Additionally, network appliances, for example voice-over-Internet-Protocol (VoIP) telephones and other devices, are increasingly deployed and consume power. When compared to traditional counterparts, network appliances use an additional power feed. One drawback of VoIP telephony is that in the event of a power failure the ability to contact emergency services via an independently powered telephone is removed. The ability to distribute power to network appliances or circuits enable network appliances such as a VoIP telephone to operate in a fashion similar to ordinary analog telephone networks currently in use.
Distribution of power over Ethernet (PoE) network connections is in part governed by the Institute of Electrical and Electronics Engineers (IEEE) Standard 802.3 and other relevant standards, standards that are incorporated herein by reference. However, power distribution schemes within a network environment typically employ cumbersome, real estate intensive, magnetic transformers. Additionally, power-over-Ethernet (PoE) specifications under the IEEE 802.3 standard are stringent and often limit allowable power.
IEEE 802.3 for PoE systems specifies standards for electromagnetic interference (EMI) immunity and emissions. EMI emissions can be caused by inductive coupling of external common mode sources coupling to the twisted pair cable or power supply wall adaptor. In addition a powered device (PD) can generate electromagnetic emissions through common mode noise and transmit the noise on the twisted pair cable or power supply cable, thus radiating emissions outside an enclosure for the powered device, violating FCC radiation specifications FCC/CISPRR Class B.
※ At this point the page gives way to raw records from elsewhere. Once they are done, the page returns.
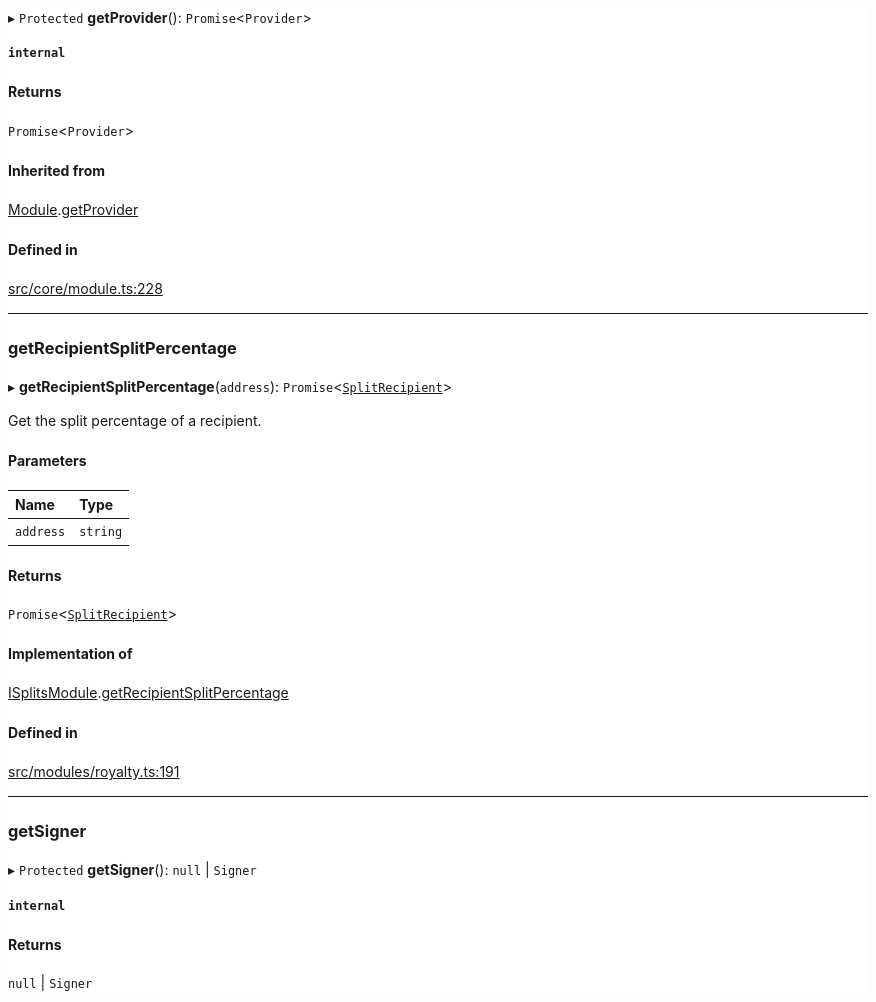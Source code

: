 ▸ `Protected` **getProvider**(): `Promise`<`Provider`\>

**`internal`**

#### Returns

`Promise`<`Provider`\>

#### Inherited from

[Module](Module).[getProvider](Module#getprovider)

#### Defined in

[src/core/module.ts:228](https://github.com/PrasoonPratham/nftlabs-sdk-ts/blob/3077f6d/src/core/module.ts#L228)

---

### getRecipientSplitPercentage

▸ **getRecipientSplitPercentage**(`address`): `Promise`<[`SplitRecipient`](../interfaces/SplitRecipient)\>

Get the split percentage of a recipient.

#### Parameters

| Name      | Type     |
| :-------- | :------- |
| `address` | `string` |

#### Returns

`Promise`<[`SplitRecipient`](../interfaces/SplitRecipient)\>

#### Implementation of

[ISplitsModule](../interfaces/ISplitsModule).[getRecipientSplitPercentage](../interfaces/ISplitsModule#getrecipientsplitpercentage)

#### Defined in

[src/modules/royalty.ts:191](https://github.com/PrasoonPratham/nftlabs-sdk-ts/blob/3077f6d/src/modules/royalty.ts#L191)

---

### getSigner

▸ `Protected` **getSigner**(): `null` \| `Signer`

**`internal`**

#### Returns

`null` \| `Signer`

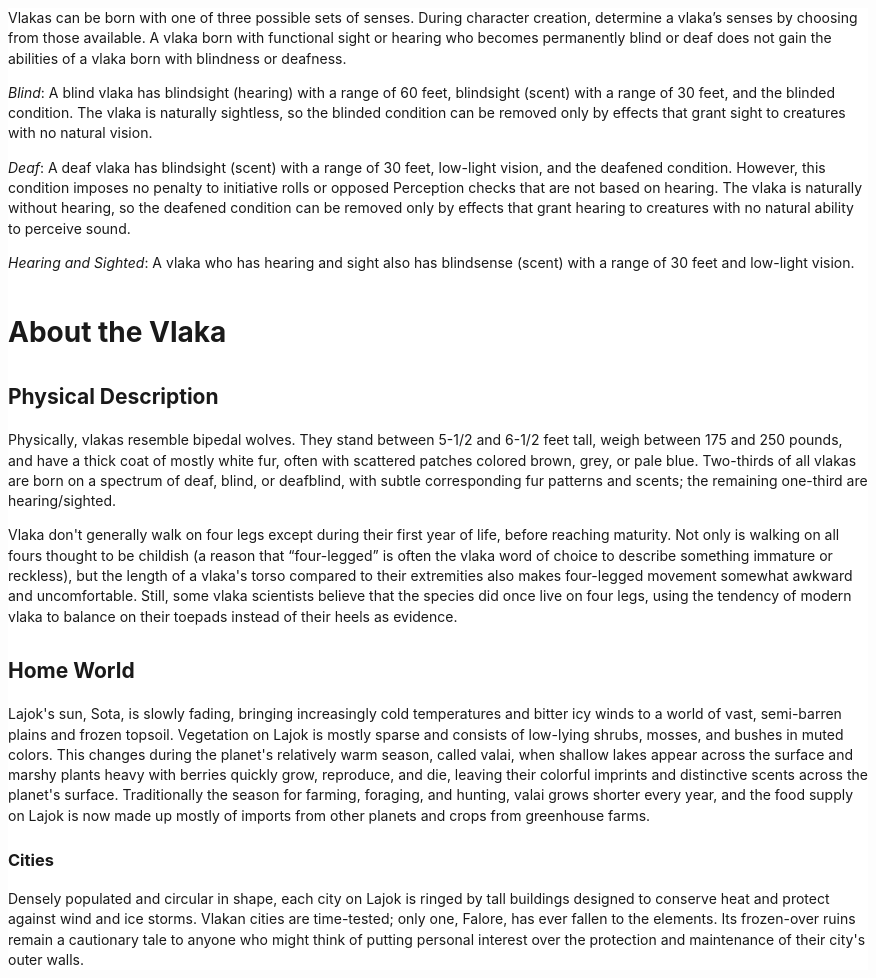 Vlakas can be born with one of three possible sets of senses. During character creation, determine a vlaka’s senses by choosing from those available. A vlaka born with functional sight or hearing who becomes permanently blind or deaf does not gain the abilities of a vlaka born with blindness or deafness.  
  
_Blind_: A blind vlaka has blindsight (hearing) with a range of 60 feet, blindsight (scent) with a range of 30 feet, and the blinded condition. The vlaka is naturally sightless, so the blinded condition can be removed only by effects that grant sight to creatures with no natural vision.  
  
_Deaf_: A deaf vlaka has blindsight (scent) with a range of 30 feet, low-light vision, and the deafened condition. However, this condition imposes no penalty to initiative rolls or opposed Perception checks that are not based on hearing. The vlaka is naturally without hearing, so the deafened condition can be removed only by effects that grant hearing to creatures with no natural ability to perceive sound.  
  
_Hearing and Sighted_: A vlaka who has hearing and sight also has blindsense (scent) with a range of 30 feet and low-light vision.

# About the Vlaka

## Physical Description

Physically, vlakas resemble bipedal wolves. They stand between 5-1/2 and 6-1/2 feet tall, weigh between 175 and 250 pounds, and have a thick coat of mostly white fur, often with scattered patches colored brown, grey, or pale blue. Two-thirds of all vlakas are born on a spectrum of deaf, blind, or deafblind, with subtle corresponding fur patterns and scents; the remaining one-third are hearing/sighted.  
  
Vlaka don't generally walk on four legs except during their first year of life, before reaching maturity. Not only is walking on all fours thought to be childish (a reason that “four-legged” is often the vlaka word of choice to describe something immature or reckless), but the length of a vlaka's torso compared to their extremities also makes four-legged movement somewhat awkward and uncomfortable. Still, some vlaka scientists believe that the species did once live on four legs, using the tendency of modern vlaka to balance on their toepads instead of their heels as evidence.  

## Home World

Lajok's sun, Sota, is slowly fading, bringing increasingly cold temperatures and bitter icy winds to a world of vast, semi-barren plains and frozen topsoil. Vegetation on Lajok is mostly sparse and consists of low-lying shrubs, mosses, and bushes in muted colors. This changes during the planet's relatively warm season, called valai, when shallow lakes appear across the surface and marshy plants heavy with berries quickly grow, reproduce, and die, leaving their colorful imprints and distinctive scents across the planet's surface. Traditionally the season for farming, foraging, and hunting, valai grows shorter every year, and the food supply on Lajok is now made up mostly of imports from other planets and crops from greenhouse farms.

### Cities

Densely populated and circular in shape, each city on Lajok is ringed by tall buildings designed to conserve heat and protect against wind and ice storms. Vlakan cities are time-tested; only one, Falore, has ever fallen to the elements. Its frozen-over ruins remain a cautionary tale to anyone who might think of putting personal interest over the protection and maintenance of their city's outer walls.  
  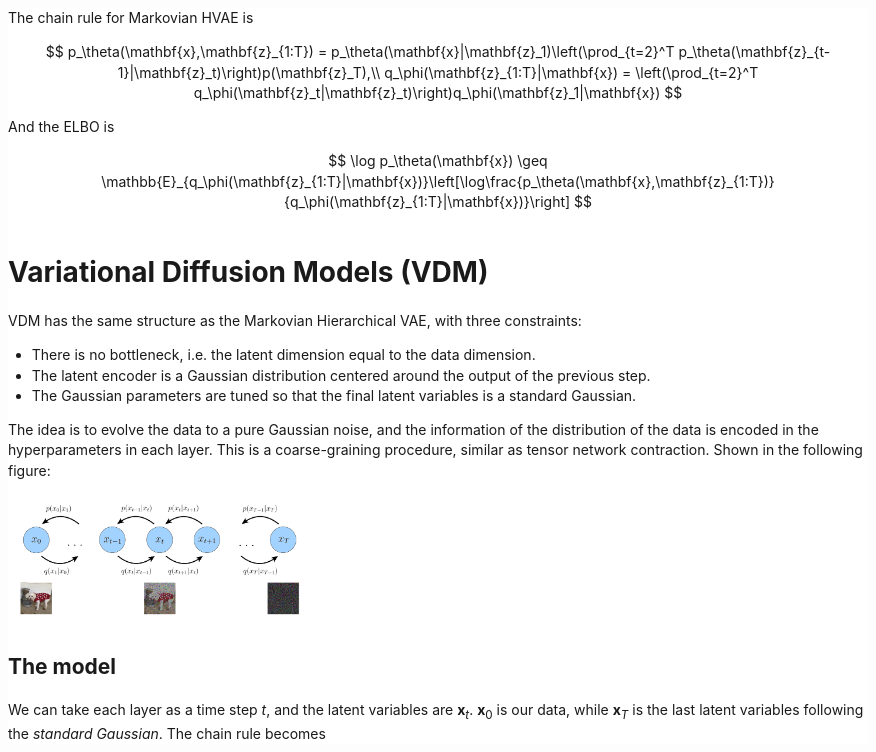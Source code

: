 
The chain rule for Markovian HVAE is

$$
p_\theta(\mathbf{x},\mathbf{z}_{1:T}) = p_\theta(\mathbf{x}|\mathbf{z}_1)\left(\prod_{t=2}^T p_\theta(\mathbf{z}_{t-1}|\mathbf{z}_t)\right)p(\mathbf{z}_T),\\ q_\phi(\mathbf{z}_{1:T}|\mathbf{x}) = \left(\prod_{t=2}^T q_\phi(\mathbf{z}_t|\mathbf{z}_t)\right)q_\phi(\mathbf{z}_1|\mathbf{x})
$$

And the ELBO is

$$
\log p_\theta(\mathbf{x}) \geq \mathbb{E}_{q_\phi(\mathbf{z}_{1:T}|\mathbf{x})}\left[\log\frac{p_\theta(\mathbf{x},\mathbf{z}_{1:T})}{q_\phi(\mathbf{z}_{1:T}|\mathbf{x})}\right]
$$

# Variational Diffusion Models (VDM)

VDM has the same structure as the Markovian Hierarchical VAE, with three constraints:

- There is no bottleneck, i.e. the latent dimension equal to the data dimension.
- The latent encoder is a Gaussian distribution centered around the output of the previous step.
- The Gaussian parameters are tuned so that the final latent variables is a standard Gaussian.

The idea is to evolve the data to a pure Gaussian noise, and the information of the distribution of the data is encoded in the hyperparameters in each layer. This is a coarse-graining procedure, similar as tensor network contraction. Shown in the following figure:

<img src="./figures/20230821/vdm.png" alt="Diffusion models" width="300"/>


## The model

We can take each layer as a time step $t$, and the latent variables are $\mathbf{x}_t$. $\mathbf{x}_0$ is our data, while $\mathbf{x}_T$ is the last latent variables following the *standard Gaussian*. The chain rule becomes

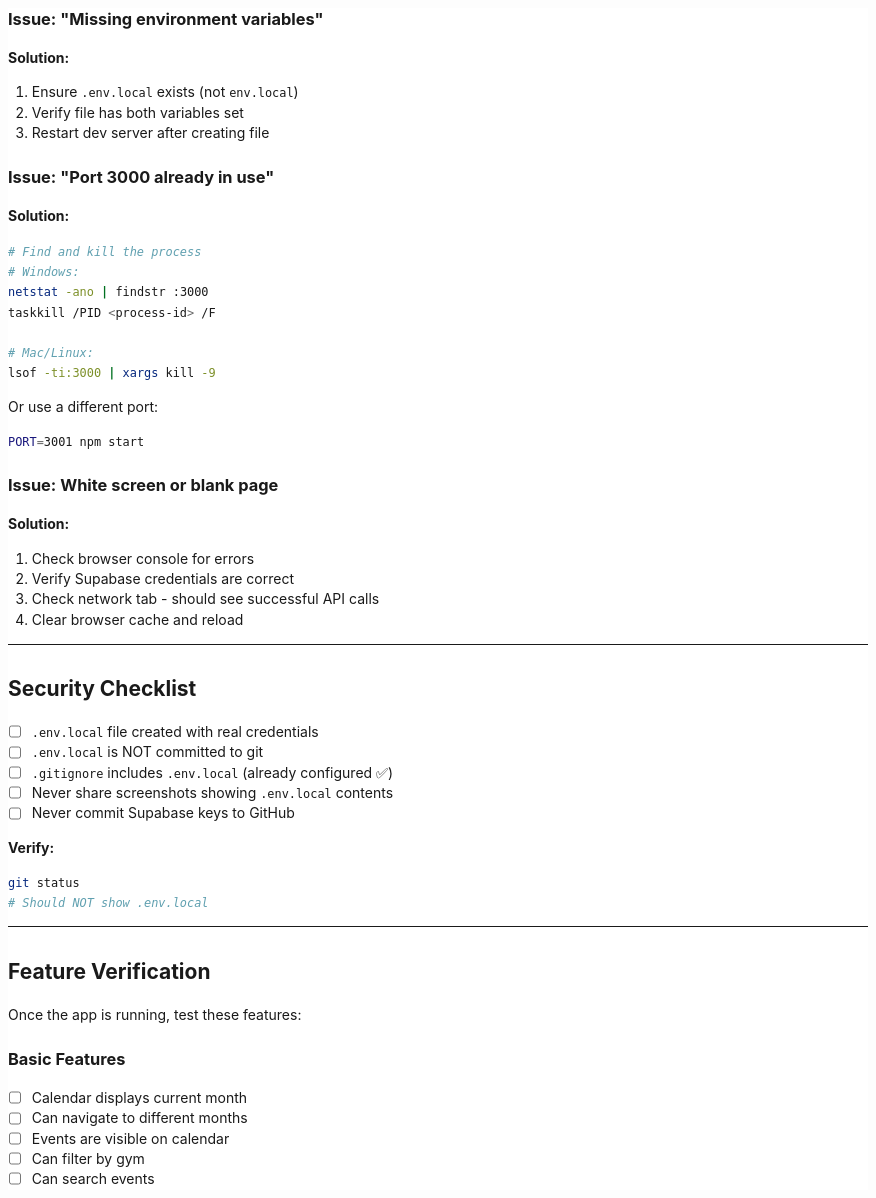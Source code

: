 ### Issue: "Missing environment variables"
**Solution:**
1. Ensure `.env.local` exists (not `env.local`)
2. Verify file has both variables set
3. Restart dev server after creating file

### Issue: "Port 3000 already in use"
**Solution:**
```bash
# Find and kill the process
# Windows:
netstat -ano | findstr :3000
taskkill /PID <process-id> /F

# Mac/Linux:
lsof -ti:3000 | xargs kill -9
```

Or use a different port:
```bash
PORT=3001 npm start
```

### Issue: White screen or blank page
**Solution:**
1. Check browser console for errors
2. Verify Supabase credentials are correct
3. Check network tab - should see successful API calls
4. Clear browser cache and reload

---

## Security Checklist

- [ ] `.env.local` file created with real credentials
- [ ] `.env.local` is NOT committed to git
- [ ] `.gitignore` includes `.env.local` (already configured ✅)
- [ ] Never share screenshots showing `.env.local` contents
- [ ] Never commit Supabase keys to GitHub

**Verify:**
```bash
git status
# Should NOT show .env.local
```

---

## Feature Verification

Once the app is running, test these features:

### Basic Features
- [ ] Calendar displays current month
- [ ] Can navigate to different months
- [ ] Events are visible on calendar
- [ ] Can filter by gym
- [ ] Can search events
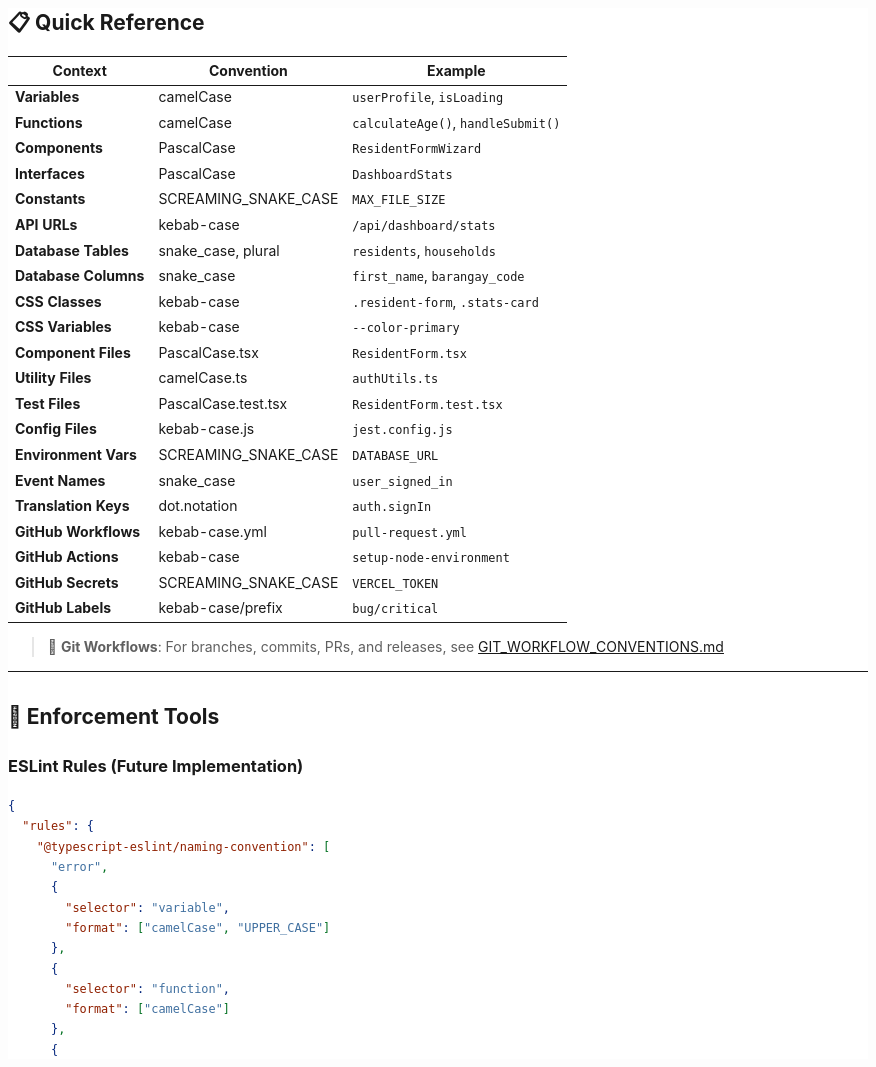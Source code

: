 
## 📋 Quick Reference

| **Context** | **Convention** | **Example** |
|-------------|----------------|-------------|
| **Variables** | camelCase | `userProfile`, `isLoading` |
| **Functions** | camelCase | `calculateAge()`, `handleSubmit()` |
| **Components** | PascalCase | `ResidentFormWizard` |
| **Interfaces** | PascalCase | `DashboardStats` |
| **Constants** | SCREAMING_SNAKE_CASE | `MAX_FILE_SIZE` |
| **API URLs** | kebab-case | `/api/dashboard/stats` |
| **Database Tables** | snake_case, plural | `residents`, `households` |
| **Database Columns** | snake_case | `first_name`, `barangay_code` |
| **CSS Classes** | kebab-case | `.resident-form`, `.stats-card` |
| **CSS Variables** | kebab-case | `--color-primary` |
| **Component Files** | PascalCase.tsx | `ResidentForm.tsx` |
| **Utility Files** | camelCase.ts | `authUtils.ts` |
| **Test Files** | PascalCase.test.tsx | `ResidentForm.test.tsx` |
| **Config Files** | kebab-case.js | `jest.config.js` |
| **Environment Vars** | SCREAMING_SNAKE_CASE | `DATABASE_URL` |
| **Event Names** | snake_case | `user_signed_in` |
| **Translation Keys** | dot.notation | `auth.signIn` |
| **GitHub Workflows** | kebab-case.yml | `pull-request.yml` |
| **GitHub Actions** | kebab-case | `setup-node-environment` |
| **GitHub Secrets** | SCREAMING_SNAKE_CASE | `VERCEL_TOKEN` |
| **GitHub Labels** | kebab-case/prefix | `bug/critical` |

> 📌 **Git Workflows**: For branches, commits, PRs, and releases, see [GIT_WORKFLOW_CONVENTIONS.md](./GIT_WORKFLOW_CONVENTIONS.md)

---

## 🎯 Enforcement Tools

### **ESLint Rules** (Future Implementation)
```json
{
  "rules": {
    "@typescript-eslint/naming-convention": [
      "error",
      {
        "selector": "variable",
        "format": ["camelCase", "UPPER_CASE"]
      },
      {
        "selector": "function",
        "format": ["camelCase"]
      },
      {
```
IEEE 802.3 for PoE systems specifies standards for immunity to overvoltage and surge events which can be caused by inductive coupling of external lightning events or simply by static electricity buildup on Ethernet cabling. The discharge of overvoltage or surge energy into sub-micron semiconductor devices can easily become destructive. In conventional PoE systems, expensive and ruggedized external components such as sidactors are typically added to shield silicon-based devices from the stresses of external surge events by clamping the surge voltage and forming a large current path for the surge to ground, a surge path that can ruin performance of sensitive circuits unless routed around the circuits. Accordingly, protective components are dependant on board parasitic and layouts which can vary, creating difficulty in ensuring consistent performance. In addition, the components are typically high capacitance and tend to degrade overall system performance in high speed communication links.